U.S. officials cite figures they believe show Iranians are using technology like VPNs to access the site. For example, they have seen traffic to the Farsi language site from countries without large Persian populations. That, they say, suggests the users are actually in Iran and are masking their origin by accessing the site through a third country’s servers. Officials do concede, however, it’s only their best guess because by design it is impossible to say for sure who is using a VPN to access the site.
“It looks like folk around the world are using sites all around the world in fact to try to circumvent the jam and get to our site,” State Department spokeswoman Victoria Nuland said.
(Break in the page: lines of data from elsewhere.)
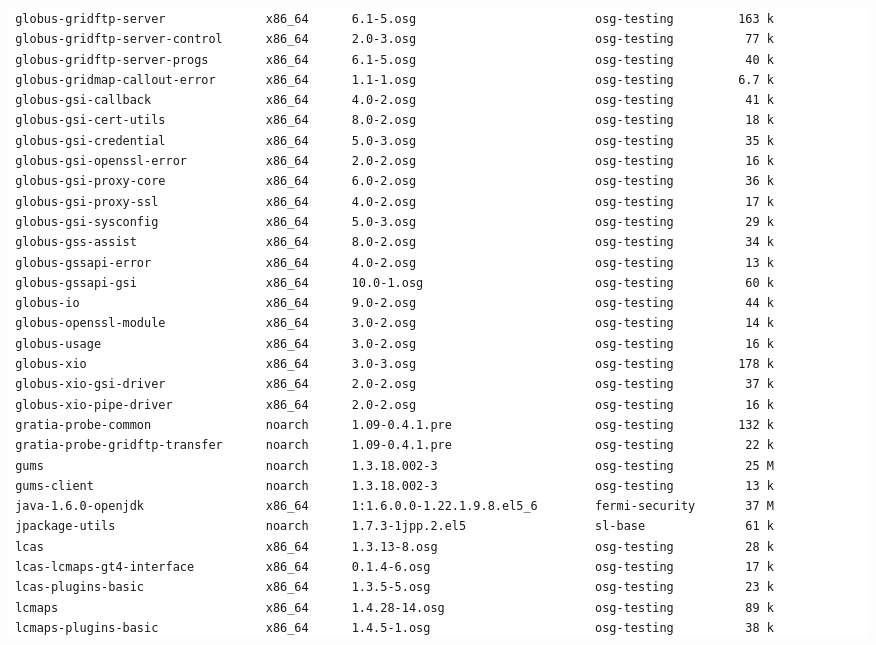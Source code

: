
 ``` screen
 globus-gridftp-server              x86_64      6.1-5.osg                         osg-testing         163 k
 globus-gridftp-server-control      x86_64      2.0-3.osg                         osg-testing          77 k
 globus-gridftp-server-progs        x86_64      6.1-5.osg                         osg-testing          40 k
 globus-gridmap-callout-error       x86_64      1.1-1.osg                         osg-testing         6.7 k
 globus-gsi-callback                x86_64      4.0-2.osg                         osg-testing          41 k
 globus-gsi-cert-utils              x86_64      8.0-2.osg                         osg-testing          18 k
 globus-gsi-credential              x86_64      5.0-3.osg                         osg-testing          35 k
 globus-gsi-openssl-error           x86_64      2.0-2.osg                         osg-testing          16 k
 globus-gsi-proxy-core              x86_64      6.0-2.osg                         osg-testing          36 k
 globus-gsi-proxy-ssl               x86_64      4.0-2.osg                         osg-testing          17 k
 globus-gsi-sysconfig               x86_64      5.0-3.osg                         osg-testing          29 k
 globus-gss-assist                  x86_64      8.0-2.osg                         osg-testing          34 k
 globus-gssapi-error                x86_64      4.0-2.osg                         osg-testing          13 k
 globus-gssapi-gsi                  x86_64      10.0-1.osg                        osg-testing          60 k
 globus-io                          x86_64      9.0-2.osg                         osg-testing          44 k
 globus-openssl-module              x86_64      3.0-2.osg                         osg-testing          14 k
 globus-usage                       x86_64      3.0-2.osg                         osg-testing          16 k
 globus-xio                         x86_64      3.0-3.osg                         osg-testing         178 k
 globus-xio-gsi-driver              x86_64      2.0-2.osg                         osg-testing          37 k
 globus-xio-pipe-driver             x86_64      2.0-2.osg                         osg-testing          16 k
 gratia-probe-common                noarch      1.09-0.4.1.pre                    osg-testing         132 k
 gratia-probe-gridftp-transfer      noarch      1.09-0.4.1.pre                    osg-testing          22 k
 gums                               noarch      1.3.18.002-3                      osg-testing          25 M
 gums-client                        noarch      1.3.18.002-3                      osg-testing          13 k
 java-1.6.0-openjdk                 x86_64      1:1.6.0.0-1.22.1.9.8.el5_6        fermi-security       37 M
 jpackage-utils                     noarch      1.7.3-1jpp.2.el5                  sl-base              61 k
 lcas                               x86_64      1.3.13-8.osg                      osg-testing          28 k
 lcas-lcmaps-gt4-interface          x86_64      0.1.4-6.osg                       osg-testing          17 k
 lcas-plugins-basic                 x86_64      1.3.5-5.osg                       osg-testing          23 k
 lcmaps                             x86_64      1.4.28-14.osg                     osg-testing          89 k
 lcmaps-plugins-basic               x86_64      1.4.5-1.osg                       osg-testing          38 k
```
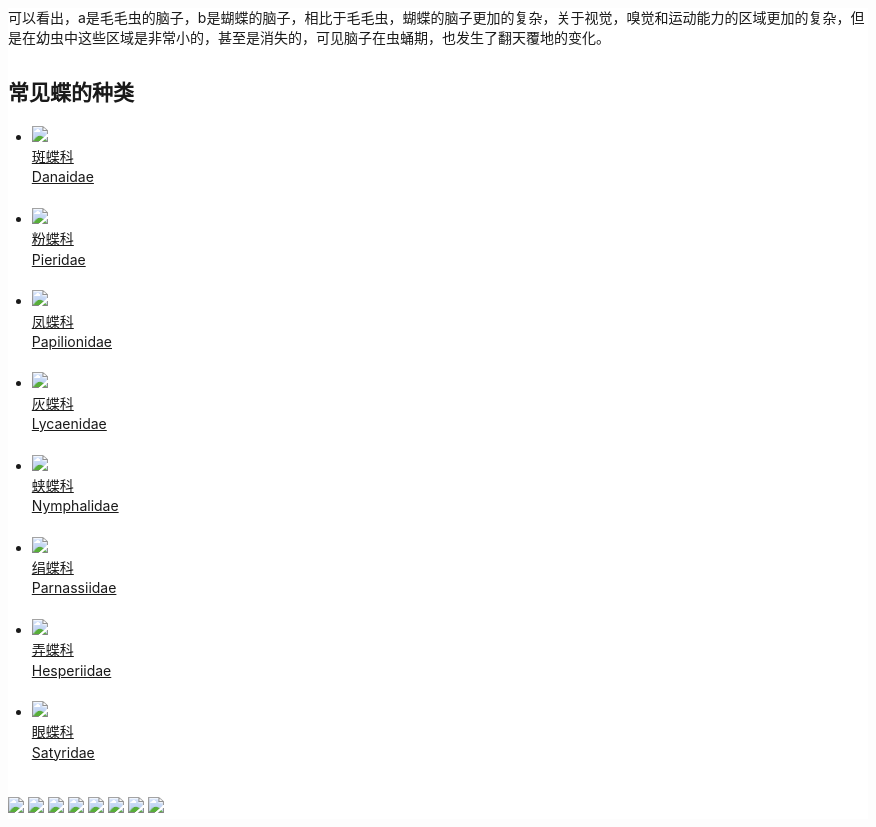 可以看出，a是毛毛虫的脑子，b是蝴蝶的脑子，相比于毛毛虫，蝴蝶的脑子更加的复杂，关于视觉，嗅觉和运动能力的区域更加的复杂，但是在幼虫中这些区域是非常小的，甚至是消失的，可见脑子在虫蛹期，也发生了翻天覆地的变化。


## 常见蝶的种类

<ul class="con">
    <li><a href="http://www.kctjw.com/Insecta/family.php?gangid=0&amp;muid=9&amp;keid=0000&amp;cname=%E6%96%91%E8%9D%B6%E7%A7%91&amp;laname=Danaidae"
            target="_blank"><img src="../images/鳞翅目/00000419.jpg" max-height="160px"
                max-width="160px"><br>斑蝶科<br>Danaidae <br><br></a></li>
    <li><a href="http://www.kctjw.com/Insecta/family.php?gangid=0&amp;muid=9&amp;keid=0001&amp;cname=%E7%B2%89%E8%9D%B6%E7%A7%91&amp;laname=Pieridae"
            target="_blank"><img src="../images/鳞翅目/00000498.jpg" max-height="160px"
                max-width="160px"><br>粉蝶科<br>Pieridae <br><br></a></li>
    <li><a href="http://www.kctjw.com/Insecta/family.php?gangid=0&amp;muid=9&amp;keid=0002&amp;cname=%E5%87%A4%E8%9D%B6%E7%A7%91&amp;laname=Papilionidae"
            target="_blank"><img src="../images/鳞翅目/00000290.jpg" max-height="160px"
                max-width="160px"><br>凤蝶科<br>Papilionidae <br><br></a></li>
    <li><a href="http://www.kctjw.com/Insecta/family.php?gangid=0&amp;muid=9&amp;keid=0004&amp;cname=%E7%81%B0%E8%9D%B6%E7%A7%91&amp;laname=Lycaenidae"
            target="_blank"><img src="../images/鳞翅目/00000265.jpg" max-height="160px"
                max-width="160px"><br>灰蝶科<br>Lycaenidae <br><br></a></li>
    <li><a href="http://www.kctjw.com/Insecta/family.php?gangid=0&amp;muid=9&amp;keid=0006&amp;cname=%E8%9B%B1%E8%9D%B6%E7%A7%91&amp;laname=Nymphalidae"
            target="_blank"><img src="../images/鳞翅目/00000255.jpg" max-height="160px"
                max-width="160px"><br>蛱蝶科<br>Nymphalidae <br><br></a></li>
    <li><a href="http://www.kctjw.com/Insecta/family.php?gangid=0&amp;muid=9&amp;keid=0007&amp;cname=%E7%BB%A2%E8%9D%B6%E7%A7%91&amp;laname=Parnassiidae"
            target="_blank"><img src="../images/鳞翅目/00000424.jpg" max-height="160px"
                max-width="160px"><br>绢蝶科<br>Parnassiidae <br><br></a></li>
    <li><a href="http://www.kctjw.com/Insecta/family.php?gangid=0&amp;muid=9&amp;keid=0008&amp;cname=%E5%BC%84%E8%9D%B6%E7%A7%91&amp;laname=Hesperiidae"
            target="_blank"><img src="../images/鳞翅目/00000033.jpg" max-height="160px"
                max-width="160px"><br>弄蝶科<br>Hesperiidae <br><br></a></li>
    <li><a href="http://www.kctjw.com/Insecta/family.php?gangid=0&amp;muid=9&amp;keid=0010&amp;cname=%E7%9C%BC%E8%9D%B6%E7%A7%91&amp;laname=Satyridae"
            target="_blank"><img src="../images/鳞翅目/00000270.jpg" max-height="160px"
                max-width="160px"><br>眼蝶科<br>Satyridae <br><br></a></li>
</ul>

<img src="../images/鳞翅目/斑蝶科.png" onclick="openImg(this);" />
<img src="../images/鳞翅目/粉蝶科.png" onclick="openImg(this);" />
<img src="../images/鳞翅目/凤蝶科.png" onclick="openImg(this);" />
<img src="../images/鳞翅目/灰蝶科.png" onclick="openImg(this);" />
<img src="../images/鳞翅目/蛱蝶科.png" onclick="openImg(this);" />
<img src="../images/鳞翅目/绢蝶科.png" onclick="openImg(this);" />
<img src="../images/鳞翅目/弄蝶科.png" onclick="openImg(this);" />
<img src="../images/鳞翅目/眼蝶科.png" onclick="openImg(this);" />
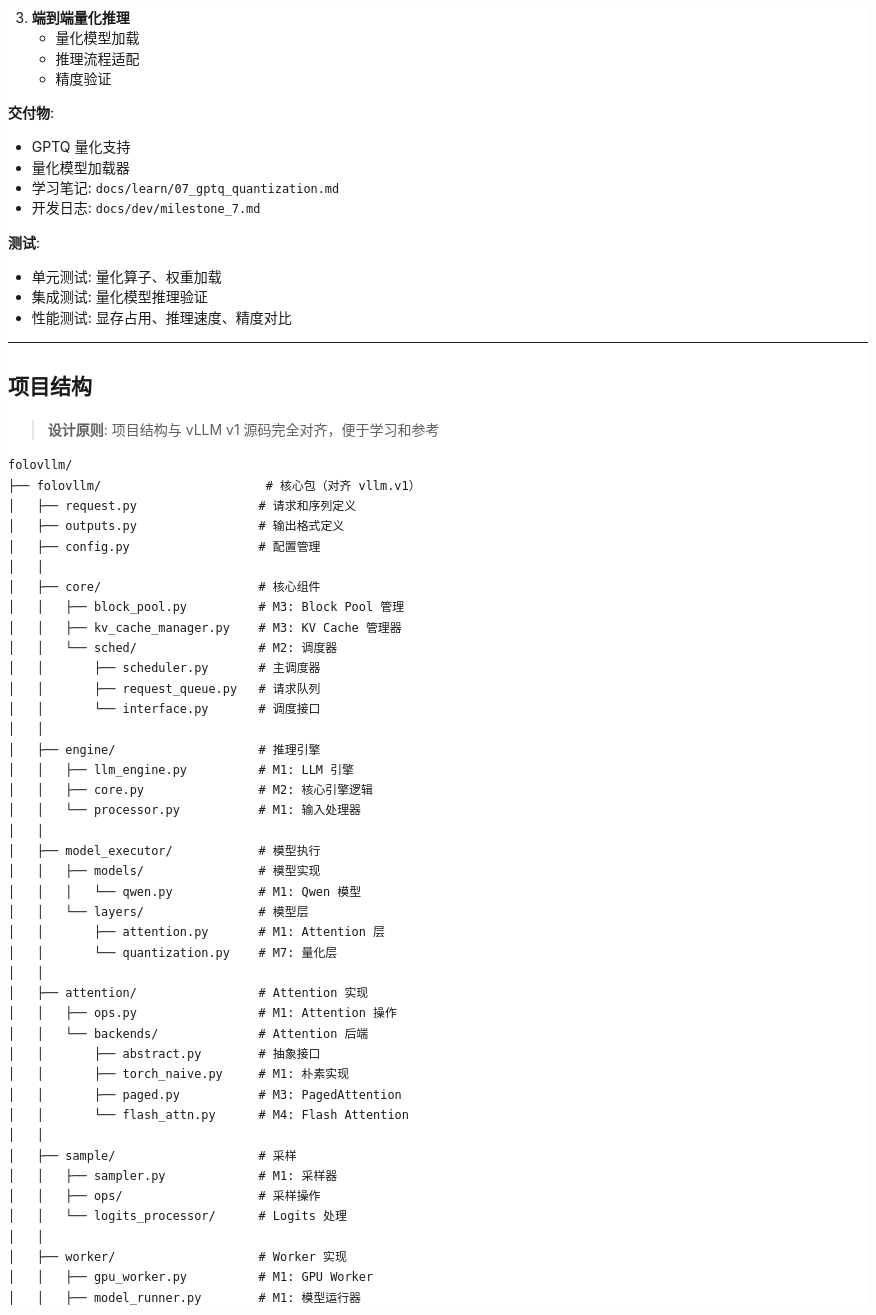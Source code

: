 3. **端到端量化推理**
   - 量化模型加载
   - 推理流程适配
   - 精度验证

**交付物**:
- GPTQ 量化支持
- 量化模型加载器
- 学习笔记: `docs/learn/07_gptq_quantization.md`
- 开发日志: `docs/dev/milestone_7.md`

**测试**:
- 单元测试: 量化算子、权重加载
- 集成测试: 量化模型推理验证
- 性能测试: 显存占用、推理速度、精度对比

---

## 项目结构

> **设计原则**: 项目结构与 vLLM v1 源码完全对齐，便于学习和参考

```
folovllm/
├── folovllm/                       # 核心包（对齐 vllm.v1）
│   ├── request.py                 # 请求和序列定义
│   ├── outputs.py                 # 输出格式定义
│   ├── config.py                  # 配置管理
│   │
│   ├── core/                      # 核心组件
│   │   ├── block_pool.py          # M3: Block Pool 管理
│   │   ├── kv_cache_manager.py    # M3: KV Cache 管理器
│   │   └── sched/                 # M2: 调度器
│   │       ├── scheduler.py       # 主调度器
│   │       ├── request_queue.py   # 请求队列
│   │       └── interface.py       # 调度接口
│   │
│   ├── engine/                    # 推理引擎
│   │   ├── llm_engine.py          # M1: LLM 引擎
│   │   ├── core.py                # M2: 核心引擎逻辑
│   │   └── processor.py           # M1: 输入处理器
│   │
│   ├── model_executor/            # 模型执行
│   │   ├── models/                # 模型实现
│   │   │   └── qwen.py            # M1: Qwen 模型
│   │   └── layers/                # 模型层
│   │       ├── attention.py       # M1: Attention 层
│   │       └── quantization.py    # M7: 量化层
│   │
│   ├── attention/                 # Attention 实现
│   │   ├── ops.py                 # M1: Attention 操作
│   │   └── backends/              # Attention 后端
│   │       ├── abstract.py        # 抽象接口
│   │       ├── torch_naive.py     # M1: 朴素实现
│   │       ├── paged.py           # M3: PagedAttention
│   │       └── flash_attn.py      # M4: Flash Attention
│   │
│   ├── sample/                    # 采样
│   │   ├── sampler.py             # M1: 采样器
│   │   ├── ops/                   # 采样操作
│   │   └── logits_processor/      # Logits 处理
│   │
│   ├── worker/                    # Worker 实现
│   │   ├── gpu_worker.py          # M1: GPU Worker
│   │   ├── model_runner.py        # M1: 模型运行器
```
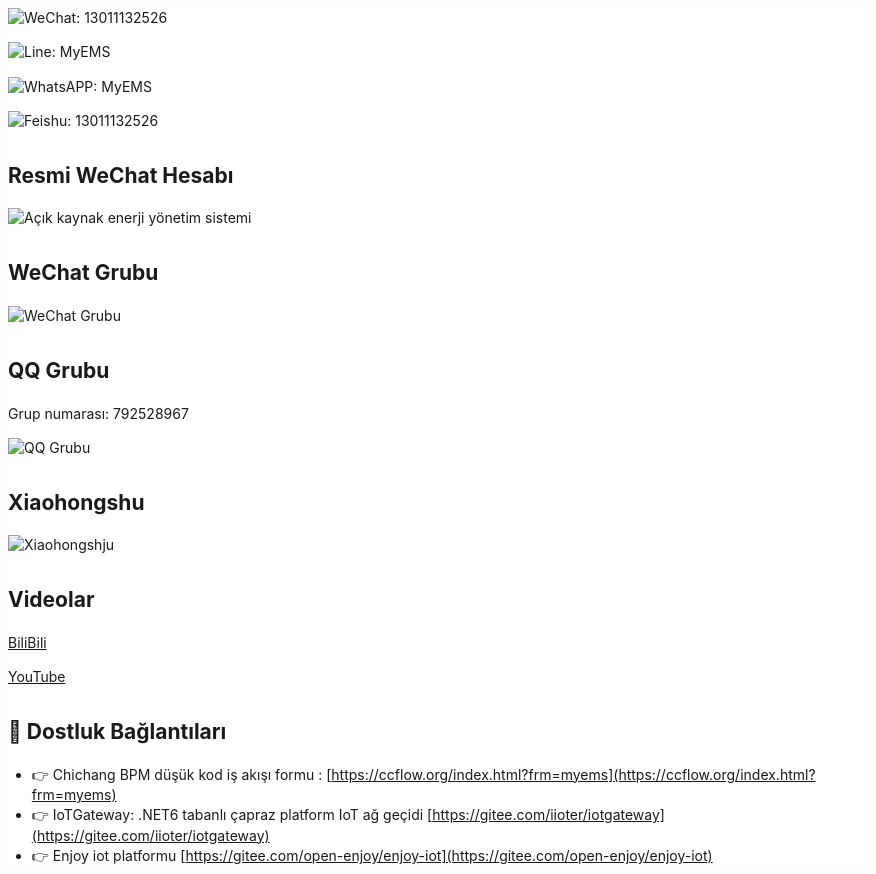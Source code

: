 ![WeChat: 13011132526](./docs/images/qr_code_wechat.png)

![Line: MyEMS](./docs/images/qr_code_line.png)

![WhatsAPP: MyEMS](./docs/images/qr_code_whatsapp.png)

![Feishu: 13011132526](./docs/images/qr_code_feishu.png)

## Resmi WeChat Hesabı

![Açık kaynak enerji yönetim sistemi](./docs/images/qr_code_mp_weixin.png)


## WeChat Grubu

![WeChat Grubu](./docs/images/qr_code_wechat_group.png)

## QQ Grubu

Grup numarası: 792528967

![QQ Grubu](./docs/images/qr_code_qq_group.png)

## Xiaohongshu

![Xiaohongshju](./docs/images/qr_code_xiaohongshu.png)

## Videolar

[BiliBili](https://space.bilibili.com/539108162)

[YouTube](https://www.youtube.com/@myems)

## 🔖 Dostluk Bağlantıları

- 👉 Chichang BPM düşük kod iş akışı formu : [https://ccflow.org/index.html?frm=myems](https://ccflow.org/index.html?frm=myems)
- 👉 IoTGateway: .NET6 tabanlı çapraz platform IoT ağ geçidi [https://gitee.com/iioter/iotgateway](https://gitee.com/iioter/iotgateway)
- 👉 Enjoy iot platformu [https://gitee.com/open-enjoy/enjoy-iot](https://gitee.com/open-enjoy/enjoy-iot)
The department says it has already received more than 1,300 questions submitted in Farsi through the website, ranging from questions on how to obtain a visa and study in the United States to policy questions asking why the U.S. has imposed sanctions on Iran. Officials say staff are already at work responding to the inquiries.
The State Department launched the Virtual Embassy on Tuesday morning, but within 12 hours Iranian authorities added it to the millions of websites it blocks. A spokesman for the Foreign Ministry reportedly denounced the site, saying it meddles in Iran’s domestic affairs.
Among the millions of blocked websites are social networking sites like Facebook and Twitter. Though Facebook is officially banned in Iran, the government there has admitted millions of Iranians use the site. U.S. officials point to Facebook’s popularity in Iran as evidence that technology like VPNs will ensure Iranians have access to Virtual Embassy.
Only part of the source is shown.